Exercise brief: Print the first line of the records below and every line after it, up to and including the line with "[Contacting Cloud Application". Print nothing else.

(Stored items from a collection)
= Beginning of Section =
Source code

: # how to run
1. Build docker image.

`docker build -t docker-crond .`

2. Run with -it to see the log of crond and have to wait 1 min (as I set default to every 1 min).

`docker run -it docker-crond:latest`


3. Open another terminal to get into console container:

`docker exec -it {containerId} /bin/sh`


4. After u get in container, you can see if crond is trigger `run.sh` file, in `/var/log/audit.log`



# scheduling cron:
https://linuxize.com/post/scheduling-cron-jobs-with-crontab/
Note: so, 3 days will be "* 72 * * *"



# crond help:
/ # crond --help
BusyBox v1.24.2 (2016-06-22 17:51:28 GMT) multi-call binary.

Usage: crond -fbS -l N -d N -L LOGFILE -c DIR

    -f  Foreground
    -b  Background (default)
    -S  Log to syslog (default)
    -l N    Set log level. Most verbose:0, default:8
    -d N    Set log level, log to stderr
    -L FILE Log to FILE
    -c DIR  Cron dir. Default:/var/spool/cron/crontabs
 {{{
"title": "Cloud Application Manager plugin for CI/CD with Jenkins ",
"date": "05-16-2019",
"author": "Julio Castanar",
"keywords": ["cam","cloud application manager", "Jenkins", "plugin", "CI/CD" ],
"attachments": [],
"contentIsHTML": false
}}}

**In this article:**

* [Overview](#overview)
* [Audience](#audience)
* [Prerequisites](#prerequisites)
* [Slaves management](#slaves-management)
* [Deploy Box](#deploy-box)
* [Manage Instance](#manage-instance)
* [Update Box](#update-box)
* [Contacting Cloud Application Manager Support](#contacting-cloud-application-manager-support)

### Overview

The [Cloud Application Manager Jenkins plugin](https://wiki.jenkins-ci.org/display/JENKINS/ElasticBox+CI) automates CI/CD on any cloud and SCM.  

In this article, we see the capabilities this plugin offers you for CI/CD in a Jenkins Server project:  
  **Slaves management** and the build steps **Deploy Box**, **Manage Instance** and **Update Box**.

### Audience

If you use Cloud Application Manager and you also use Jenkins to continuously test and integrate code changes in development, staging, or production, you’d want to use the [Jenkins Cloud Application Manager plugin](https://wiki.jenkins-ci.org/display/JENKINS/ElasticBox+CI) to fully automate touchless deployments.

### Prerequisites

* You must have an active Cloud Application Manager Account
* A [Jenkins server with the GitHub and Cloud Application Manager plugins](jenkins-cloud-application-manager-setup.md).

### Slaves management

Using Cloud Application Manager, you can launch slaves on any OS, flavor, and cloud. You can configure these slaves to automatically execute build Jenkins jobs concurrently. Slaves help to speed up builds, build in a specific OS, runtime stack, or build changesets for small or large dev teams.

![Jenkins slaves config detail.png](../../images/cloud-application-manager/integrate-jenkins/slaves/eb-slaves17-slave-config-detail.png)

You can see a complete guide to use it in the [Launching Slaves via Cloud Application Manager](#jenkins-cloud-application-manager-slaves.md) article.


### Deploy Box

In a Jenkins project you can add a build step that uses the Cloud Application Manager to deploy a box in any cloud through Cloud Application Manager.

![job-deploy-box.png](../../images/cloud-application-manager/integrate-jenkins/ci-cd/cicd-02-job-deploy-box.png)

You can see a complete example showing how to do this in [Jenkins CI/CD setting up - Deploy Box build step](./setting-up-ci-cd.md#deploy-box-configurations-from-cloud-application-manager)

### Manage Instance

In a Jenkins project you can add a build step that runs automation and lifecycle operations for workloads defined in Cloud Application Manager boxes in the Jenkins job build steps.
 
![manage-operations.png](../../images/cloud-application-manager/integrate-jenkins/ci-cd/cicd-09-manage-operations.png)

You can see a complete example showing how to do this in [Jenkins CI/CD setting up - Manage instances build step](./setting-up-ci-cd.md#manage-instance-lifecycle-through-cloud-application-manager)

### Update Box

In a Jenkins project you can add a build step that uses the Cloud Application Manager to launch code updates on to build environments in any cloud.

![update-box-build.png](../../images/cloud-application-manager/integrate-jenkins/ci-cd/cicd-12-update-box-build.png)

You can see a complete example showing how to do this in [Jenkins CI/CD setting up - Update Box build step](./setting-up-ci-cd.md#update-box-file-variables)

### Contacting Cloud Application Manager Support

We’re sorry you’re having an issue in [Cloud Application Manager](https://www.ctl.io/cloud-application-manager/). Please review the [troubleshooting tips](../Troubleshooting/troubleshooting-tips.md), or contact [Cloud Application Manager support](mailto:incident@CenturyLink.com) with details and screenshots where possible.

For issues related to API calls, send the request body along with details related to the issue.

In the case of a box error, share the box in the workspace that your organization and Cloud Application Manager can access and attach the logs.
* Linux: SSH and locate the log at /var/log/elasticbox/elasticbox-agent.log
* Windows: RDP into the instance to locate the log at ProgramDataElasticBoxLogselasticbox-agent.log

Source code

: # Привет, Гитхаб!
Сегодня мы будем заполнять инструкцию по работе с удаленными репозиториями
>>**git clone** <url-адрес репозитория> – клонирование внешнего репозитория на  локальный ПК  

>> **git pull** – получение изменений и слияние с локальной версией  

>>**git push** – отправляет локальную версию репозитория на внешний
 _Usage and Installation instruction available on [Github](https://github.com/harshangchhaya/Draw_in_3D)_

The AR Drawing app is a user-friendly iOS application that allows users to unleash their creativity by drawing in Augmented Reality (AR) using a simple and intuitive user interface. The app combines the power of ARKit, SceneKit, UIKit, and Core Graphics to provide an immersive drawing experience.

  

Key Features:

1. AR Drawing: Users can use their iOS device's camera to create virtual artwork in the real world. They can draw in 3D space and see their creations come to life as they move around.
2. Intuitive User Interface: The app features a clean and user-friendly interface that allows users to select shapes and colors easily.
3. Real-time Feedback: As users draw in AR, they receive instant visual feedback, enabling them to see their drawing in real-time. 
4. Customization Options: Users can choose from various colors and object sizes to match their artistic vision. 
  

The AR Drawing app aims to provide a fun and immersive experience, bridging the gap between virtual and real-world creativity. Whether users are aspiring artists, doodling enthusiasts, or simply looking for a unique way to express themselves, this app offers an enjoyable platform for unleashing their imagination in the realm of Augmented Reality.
= End of Section =
Solution below:
Source code

: # how to run
1. Build docker image.

`docker build -t docker-crond .`

2. Run with -it to see the log of crond and have to wait 1 min (as I set default to every 1 min).

`docker run -it docker-crond:latest`


3. Open another terminal to get into console container:

`docker exec -it {containerId} /bin/sh`


4. After u get in container, you can see if crond is trigger `run.sh` file, in `/var/log/audit.log`



# scheduling cron:
https://linuxize.com/post/scheduling-cron-jobs-with-crontab/
Note: so, 3 days will be "* 72 * * *"



# crond help:
/ # crond --help
BusyBox v1.24.2 (2016-06-22 17:51:28 GMT) multi-call binary.

Usage: crond -fbS -l N -d N -L LOGFILE -c DIR

    -f  Foreground
    -b  Background (default)
    -S  Log to syslog (default)
    -l N    Set log level. Most verbose:0, default:8
    -d N    Set log level, log to stderr
    -L FILE Log to FILE
    -c DIR  Cron dir. Default:/var/spool/cron/crontabs
 {{{
"title": "Cloud Application Manager plugin for CI/CD with Jenkins ",
"date": "05-16-2019",
"author": "Julio Castanar",
"keywords": ["cam","cloud application manager", "Jenkins", "plugin", "CI/CD" ],
"attachments": [],
"contentIsHTML": false
}}}

**In this article:**

* [Overview](#overview)
* [Audience](#audience)
* [Prerequisites](#prerequisites)
* [Slaves management](#slaves-management)
* [Deploy Box](#deploy-box)
* [Manage Instance](#manage-instance)
* [Update Box](#update-box)
* [Contacting Cloud Application Manager Support](#contacting-cloud-application-manager-support)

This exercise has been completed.